Norman Oppenheimer (Richard Gere) is a prescient, if nebbishy con man who befriends an up-and-coming Israeli politician, Deputy Minister of Trade Mischa Eshel (Lior Ashkenazi), impulsively buying him a pair of expensive shoes, costing a whopping $1,200.
Three years later, when Eshel has become the Prime Minister who may be able to bring peace to the Middle East, he remembers Norman, extending a gesture of recognition, which briefly elevates Norman’s influential status among New York Jewry.
Now 67, Richard Gere proves he’s become a first-rate character actor, embodying likeable, lonely Norman Oppenheimer, who – as the title cards testify – bet on “the right horse.”
Operating with nothing more than business cards, a cell phone and chutzpah, he’s a “hondler,” a master manipulator who insinuates himself into the proximity of power, making promises that he’s hard-pressed to deliver.

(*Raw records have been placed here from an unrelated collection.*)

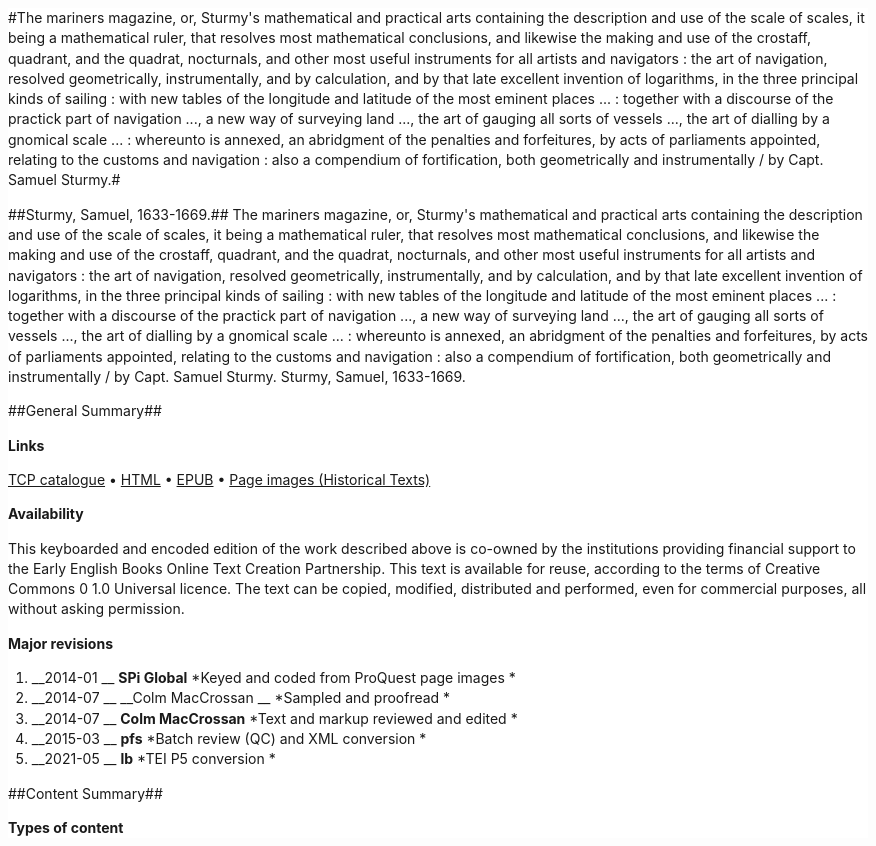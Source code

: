 #The mariners magazine, or, Sturmy's mathematical and practical arts containing the description and use of the scale of scales, it being a mathematical ruler, that resolves most mathematical conclusions, and likewise the making and use of the crostaff, quadrant, and the quadrat, nocturnals, and other most useful instruments for all artists and navigators : the art of navigation, resolved geometrically, instrumentally, and by calculation, and by that late excellent invention of logarithms, in the three principal kinds of sailing : with new tables of the longitude and latitude of the most eminent places ... : together with a discourse of the practick part of navigation ..., a new way of surveying land ..., the art of gauging all sorts of vessels ..., the art of dialling by a gnomical scale ... : whereunto is annexed, an abridgment of the penalties and forfeitures, by acts of parliaments appointed, relating to the customs and navigation : also a compendium of fortification, both geometrically and instrumentally / by Capt. Samuel Sturmy.#

##Sturmy, Samuel, 1633-1669.##
The mariners magazine, or, Sturmy's mathematical and practical arts containing the description and use of the scale of scales, it being a mathematical ruler, that resolves most mathematical conclusions, and likewise the making and use of the crostaff, quadrant, and the quadrat, nocturnals, and other most useful instruments for all artists and navigators : the art of navigation, resolved geometrically, instrumentally, and by calculation, and by that late excellent invention of logarithms, in the three principal kinds of sailing : with new tables of the longitude and latitude of the most eminent places ... : together with a discourse of the practick part of navigation ..., a new way of surveying land ..., the art of gauging all sorts of vessels ..., the art of dialling by a gnomical scale ... : whereunto is annexed, an abridgment of the penalties and forfeitures, by acts of parliaments appointed, relating to the customs and navigation : also a compendium of fortification, both geometrically and instrumentally / by Capt. Samuel Sturmy.
Sturmy, Samuel, 1633-1669.

##General Summary##

**Links**

[TCP catalogue](http://www.ota.ox.ac.uk/tcp/)  • 
[HTML](http://tei.it.ox.ac.uk/tcp/Texts-HTML/free/A61/A61915.html)  • 
[EPUB](http://tei.it.ox.ac.uk/tcp/Texts-EPUB/free/A61/A61915.epub) • 
[Page images (Historical Texts)](https://historicaltexts.jisc.ac.uk/eebo-12069012e)

**Availability**

This keyboarded and encoded edition of the work described above is co-owned by the
    institutions providing financial support to the Early English Books Online Text Creation
    Partnership. This text is available for reuse, according to the terms of  Creative Commons 0 1.0 Universal
    licence. The text can be copied, modified, distributed and performed, even for commercial
    purposes, all without asking permission.

**Major revisions**

1. __2014-01 __ __SPi Global__ *Keyed and coded from ProQuest page images *
1. __2014-07 __ __Colm MacCrossan __ *Sampled and proofread *
1. __2014-07 __ __Colm MacCrossan__ *Text and markup reviewed and edited *
1. __2015-03 __ __pfs__ *Batch review (QC) and XML conversion *
1. __2021-05 __ __lb__ *TEI P5 conversion *

##Content Summary##

**Types of content**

While Lior Ashkenazi is one of Israel’s leading stage, film and television actors, this is his first major role in an American film. His energetic Eshel evolves from an insecure wannabe to a near-messianic statesman. Not surprisingly, Ashkenazi’s next role is playing a young Yitzhak Rabin in the upcoming action-adventure “Entebbe.”
The supporting cast includes Steve Buscemi, as a rabbi, and Hank Azaria as a “nooj,” a pest, a well-intentioned “mensch” – like characters in the stories of Sholem Aleichem, Isaac Bashevis Singer and Saul Bellow.
Plus, there’s Michael Sheen as Norman’s Wall Street lawyer nephew, Josh Charles as an elusive tycoon and Charlotte Gainsbourg as an Israeli government investigator, reporting to the Knesset.
In short: Norman Oppenheimer is a pathetic, shamelessly name-dropping cipher, a political Zelig, seemingly desperate to make himself a superficial footnote to history.
On the Granger Movie Gauge of 1 to 10, “Norman” is a schmoozing 6, a challenging, cautionary tale about ambition gone awry.